▸ **Task description**: For each line of the data below that contains "دردناک", return that line.

========================================================================

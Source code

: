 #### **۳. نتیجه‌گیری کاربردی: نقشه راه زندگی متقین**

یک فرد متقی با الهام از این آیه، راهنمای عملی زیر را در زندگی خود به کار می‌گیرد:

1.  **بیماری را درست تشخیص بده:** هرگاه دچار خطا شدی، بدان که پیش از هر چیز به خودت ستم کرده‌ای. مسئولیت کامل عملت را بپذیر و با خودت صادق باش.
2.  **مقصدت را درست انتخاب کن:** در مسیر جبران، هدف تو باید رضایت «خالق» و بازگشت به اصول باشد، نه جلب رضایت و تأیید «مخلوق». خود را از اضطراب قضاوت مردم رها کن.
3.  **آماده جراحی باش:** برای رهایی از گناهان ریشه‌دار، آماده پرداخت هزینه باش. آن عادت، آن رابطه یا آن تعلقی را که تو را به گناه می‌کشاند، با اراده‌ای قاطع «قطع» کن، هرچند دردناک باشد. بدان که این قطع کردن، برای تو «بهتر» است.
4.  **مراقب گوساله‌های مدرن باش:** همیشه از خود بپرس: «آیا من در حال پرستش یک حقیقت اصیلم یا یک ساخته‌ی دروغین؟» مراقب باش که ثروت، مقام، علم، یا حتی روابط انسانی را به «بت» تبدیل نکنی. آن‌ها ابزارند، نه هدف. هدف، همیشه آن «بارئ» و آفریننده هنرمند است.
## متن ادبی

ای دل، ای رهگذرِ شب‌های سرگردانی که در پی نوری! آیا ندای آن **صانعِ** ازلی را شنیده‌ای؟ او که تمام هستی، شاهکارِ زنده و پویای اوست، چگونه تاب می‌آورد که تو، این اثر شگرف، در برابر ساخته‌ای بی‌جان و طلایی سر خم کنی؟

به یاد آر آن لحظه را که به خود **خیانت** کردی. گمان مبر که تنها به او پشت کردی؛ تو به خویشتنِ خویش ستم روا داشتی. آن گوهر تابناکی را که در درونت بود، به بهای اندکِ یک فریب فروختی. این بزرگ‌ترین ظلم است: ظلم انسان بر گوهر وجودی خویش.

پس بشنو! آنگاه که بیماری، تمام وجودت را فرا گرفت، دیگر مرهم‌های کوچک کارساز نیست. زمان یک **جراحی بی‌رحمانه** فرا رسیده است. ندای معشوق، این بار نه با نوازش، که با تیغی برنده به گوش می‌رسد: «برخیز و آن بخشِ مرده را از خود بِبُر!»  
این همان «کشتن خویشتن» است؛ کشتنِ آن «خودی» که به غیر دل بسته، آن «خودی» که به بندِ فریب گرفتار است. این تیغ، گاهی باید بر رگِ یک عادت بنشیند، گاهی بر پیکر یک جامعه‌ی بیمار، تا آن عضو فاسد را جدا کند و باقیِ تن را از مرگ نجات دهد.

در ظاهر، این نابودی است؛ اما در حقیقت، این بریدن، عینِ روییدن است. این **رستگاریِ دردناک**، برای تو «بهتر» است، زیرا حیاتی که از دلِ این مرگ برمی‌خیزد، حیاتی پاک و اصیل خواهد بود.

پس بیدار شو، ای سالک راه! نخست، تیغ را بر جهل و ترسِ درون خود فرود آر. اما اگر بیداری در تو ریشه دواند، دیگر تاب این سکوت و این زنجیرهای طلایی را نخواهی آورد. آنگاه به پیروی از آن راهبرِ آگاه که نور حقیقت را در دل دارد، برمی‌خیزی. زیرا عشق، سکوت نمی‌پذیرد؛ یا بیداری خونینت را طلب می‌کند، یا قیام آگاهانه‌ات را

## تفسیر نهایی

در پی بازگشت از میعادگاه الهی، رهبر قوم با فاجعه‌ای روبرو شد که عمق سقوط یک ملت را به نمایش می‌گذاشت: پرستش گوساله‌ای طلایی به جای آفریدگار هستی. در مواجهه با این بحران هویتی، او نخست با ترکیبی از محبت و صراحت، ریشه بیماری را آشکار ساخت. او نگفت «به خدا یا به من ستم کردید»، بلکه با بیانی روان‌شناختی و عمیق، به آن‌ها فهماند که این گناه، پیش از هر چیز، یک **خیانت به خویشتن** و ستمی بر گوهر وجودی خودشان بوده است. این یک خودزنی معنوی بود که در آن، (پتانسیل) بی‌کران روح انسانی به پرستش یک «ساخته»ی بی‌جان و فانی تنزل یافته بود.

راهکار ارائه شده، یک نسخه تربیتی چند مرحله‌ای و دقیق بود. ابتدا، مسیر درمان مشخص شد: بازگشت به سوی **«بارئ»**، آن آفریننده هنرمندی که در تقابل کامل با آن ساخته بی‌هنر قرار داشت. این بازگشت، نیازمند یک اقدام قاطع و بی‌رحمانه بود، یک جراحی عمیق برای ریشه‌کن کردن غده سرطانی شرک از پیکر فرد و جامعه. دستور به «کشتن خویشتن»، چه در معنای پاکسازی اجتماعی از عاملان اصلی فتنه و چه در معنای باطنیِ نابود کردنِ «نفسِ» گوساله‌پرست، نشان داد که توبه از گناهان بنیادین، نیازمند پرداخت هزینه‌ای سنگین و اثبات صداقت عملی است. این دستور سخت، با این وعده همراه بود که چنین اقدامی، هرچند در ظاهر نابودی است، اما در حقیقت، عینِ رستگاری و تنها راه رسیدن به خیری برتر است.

========================================================================

▸ **Answer for the task**:
3.  **آماده جراحی باش:** برای رهایی از گناهان ریشه‌دار، آماده پرداخت هزینه باش. آن عادت، آن رابطه یا آن تعلقی را که تو را به گناه می‌کشاند، با اراده‌ای قاطع «قطع» کن، هرچند دردناک باشد. بدان که این قطع کردن، برای تو «بهتر» است.
در ظاهر، این نابودی است؛ اما در حقیقت، این بریدن، عینِ روییدن است. این **رستگاریِ دردناک**، برای تو «بهتر» است، زیرا حیاتی که از دلِ این مرگ برمی‌خیزد، حیاتی پاک و اصیل خواهد بود.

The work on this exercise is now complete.